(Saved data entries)

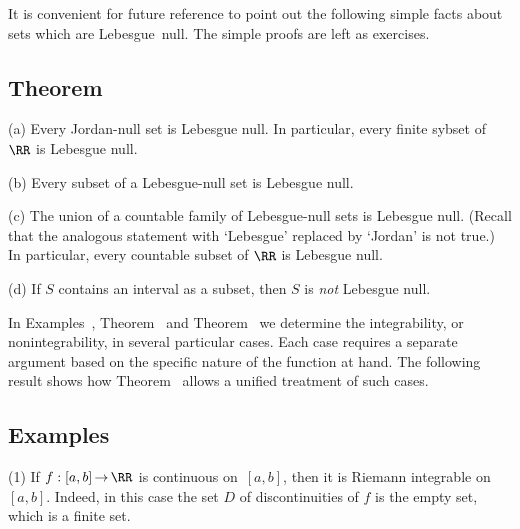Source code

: \VV

        It is convenient for future reference to point out the following simple facts about sets which are Lebesgue~null. The simple proofs are left as exercises. %

\V

        \subsection{\small{{\bf Theorem}}}
        \label{ThmH20.75AB}

\V

\hspace*{\parindent}(a) Every Jordan-null set is Lebesgue null. In particular, every finite sybset of ${\RR}$ is Lebesgue null.

\V

        (b) Every subset of a Lebesgue-null set is Lebesgue null.

\V

        (c) The union of a countable family of Lebesgue-null sets is Lebesgue null. (Recall that the analogous statement with `Lebesgue' replaced by `Jordan' is not true.)
    In particular, every countable subset of ${\RR}$ is Lebesgue null.

\V

        (d) If $S$ contains an interval as a subset, then $S$ is {\em not} Lebesgue null.

\VV

        In Examples~, Theorem~ and Theorem~ we determine the integrability, or nonintegrability, in several particular cases.
    Each case requires a separate argument based on the specific nature of the function at hand.
 The following result shows how Theorem~ allows a unified treatment of such cases.

\VV


        \subsection{\small{{\bf Examples}}}
        \label{ExampH20.75B}

\V%

\hspace*{\parindent}(1) If $f:[a,b] \,{\rightarrow}\, {\RR}$ is continuous on~$[a,b]$, then it is Riemann integrable on~$[a,b]$.
    Indeed, in this case the set $D$ of discontinuities of $f$ is the empty set, which is a finite set.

# [Your instructions]
Skip the pictures and transcribe the rest of the records exactly.

# [Answer to the exercise]
Source code

: \VV

        It is convenient for future reference to point out the following simple facts about sets which are Lebesgue~null. The simple proofs are left as exercises. %

\V

        \subsection{\small{{\bf Theorem}}}
        \label{ThmH20.75AB}

\V

\hspace*{\parindent}(a) Every Jordan-null set is Lebesgue null. In particular, every finite sybset of ${\RR}$ is Lebesgue null.

\V

        (b) Every subset of a Lebesgue-null set is Lebesgue null.

\V

        (c) The union of a countable family of Lebesgue-null sets is Lebesgue null. (Recall that the analogous statement with `Lebesgue' replaced by `Jordan' is not true.)
    In particular, every countable subset of ${\RR}$ is Lebesgue null.

\V

        (d) If $S$ contains an interval as a subset, then $S$ is {\em not} Lebesgue null.

\VV

        In Examples~, Theorem~ and Theorem~ we determine the integrability, or nonintegrability, in several particular cases.
    Each case requires a separate argument based on the specific nature of the function at hand.
 The following result shows how Theorem~ allows a unified treatment of such cases.

\VV


        \subsection{\small{{\bf Examples}}}
        \label{ExampH20.75B}

\V%

\hspace*{\parindent}(1) If $f:[a,b] \,{\rightarrow}\, {\RR}$ is continuous on~$[a,b]$, then it is Riemann integrable on~$[a,b]$.
    Indeed, in this case the set $D$ of discontinuities of $f$ is the empty set, which is a finite set.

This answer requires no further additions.